Primary mediastinal large B-cell lymphoma, difficult differentiation from the epithelial neoplasm

Abstract

rimary Mediastinal Large B-Cell Lymphoma (PMBL) is a rare neoplasm that arises in the mediastinum, and then forms a mass. A female in 50s noticed malaise of right upper limb and a firm lump in the right clavicular region. After consulting with a nearby doctor, she was introduced to our medical center. Magnetic resonance imaging showed a giant mass (12 x 7 x 6 cm) in the anterior and superior mediastinum with expansion to the right supraclavicular fossa. Microscopic examinations of a biopsy specimen led to a diagnosis of PMBL. Methotrexate with Adriamycin, Cyclophosphamide, Vincristine, Prednisolone and Bleomycin (MACOP-B) chemotherapy was given as well as rituxan.
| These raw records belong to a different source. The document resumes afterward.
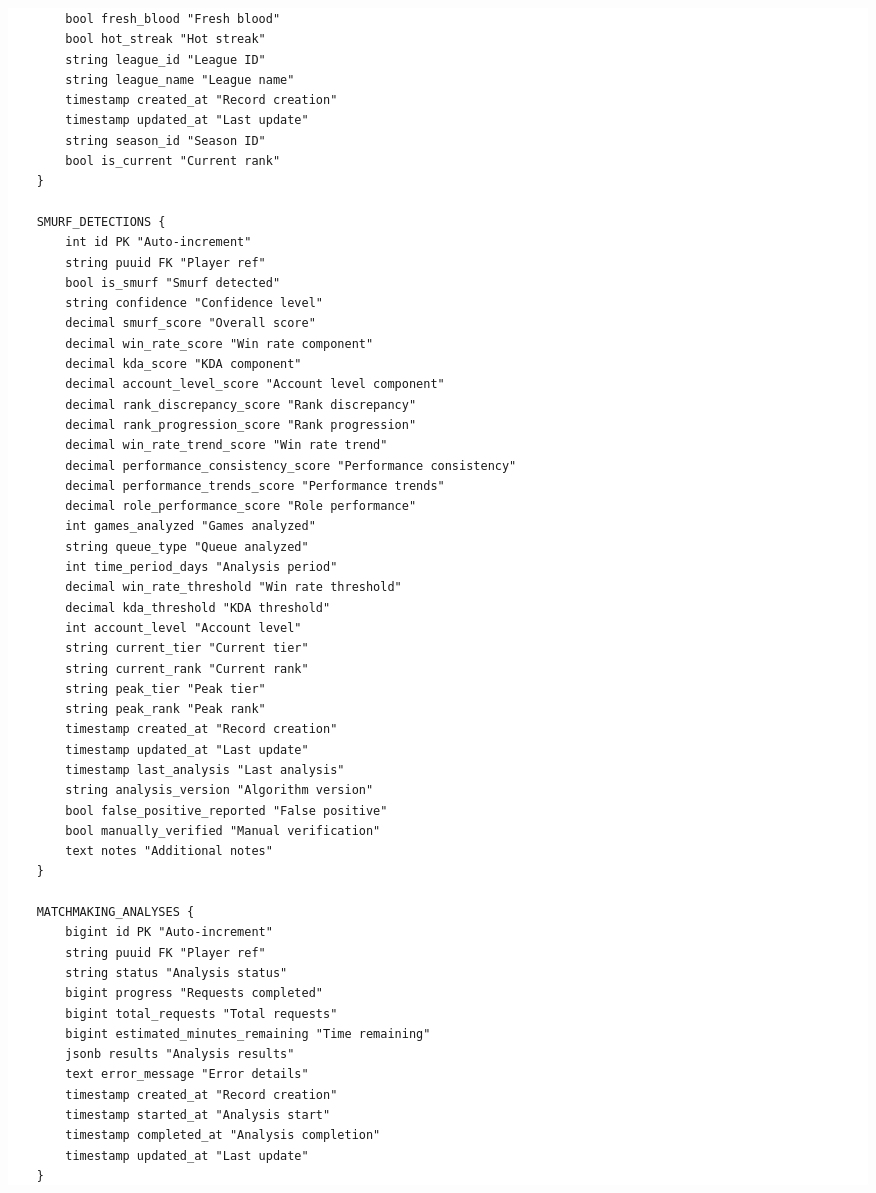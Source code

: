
 ```mermaid
        bool fresh_blood "Fresh blood"
        bool hot_streak "Hot streak"
        string league_id "League ID"
        string league_name "League name"
        timestamp created_at "Record creation"
        timestamp updated_at "Last update"
        string season_id "Season ID"
        bool is_current "Current rank"
    }

    SMURF_DETECTIONS {
        int id PK "Auto-increment"
        string puuid FK "Player ref"
        bool is_smurf "Smurf detected"
        string confidence "Confidence level"
        decimal smurf_score "Overall score"
        decimal win_rate_score "Win rate component"
        decimal kda_score "KDA component"
        decimal account_level_score "Account level component"
        decimal rank_discrepancy_score "Rank discrepancy"
        decimal rank_progression_score "Rank progression"
        decimal win_rate_trend_score "Win rate trend"
        decimal performance_consistency_score "Performance consistency"
        decimal performance_trends_score "Performance trends"
        decimal role_performance_score "Role performance"
        int games_analyzed "Games analyzed"
        string queue_type "Queue analyzed"
        int time_period_days "Analysis period"
        decimal win_rate_threshold "Win rate threshold"
        decimal kda_threshold "KDA threshold"
        int account_level "Account level"
        string current_tier "Current tier"
        string current_rank "Current rank"
        string peak_tier "Peak tier"
        string peak_rank "Peak rank"
        timestamp created_at "Record creation"
        timestamp updated_at "Last update"
        timestamp last_analysis "Last analysis"
        string analysis_version "Algorithm version"
        bool false_positive_reported "False positive"
        bool manually_verified "Manual verification"
        text notes "Additional notes"
    }

    MATCHMAKING_ANALYSES {
        bigint id PK "Auto-increment"
        string puuid FK "Player ref"
        string status "Analysis status"
        bigint progress "Requests completed"
        bigint total_requests "Total requests"
        bigint estimated_minutes_remaining "Time remaining"
        jsonb results "Analysis results"
        text error_message "Error details"
        timestamp created_at "Record creation"
        timestamp started_at "Analysis start"
        timestamp completed_at "Analysis completion"
        timestamp updated_at "Last update"
    }
```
Although CT scanning show a marked reduction in size, the tumor remained and radiation therapy was added. Two years later, the patient was transferred to our medical center, though died due to cardiac arrest. From the initial symptoms to death was approximately three years. Touch smear cytology results showed tumor cells present in loose aggregates, though some clusters had a tight aggregation, suggesting epithelial cells. The tumor cells showed abundant and clear cytoplasm, with round nuclei containing nucleoli, and numerous lymphoglandular bodies were also seen. Cells of tight in tight aggregates expressed CD20, in immunocytochemical results, and an epithelial neoplasm was ruled out.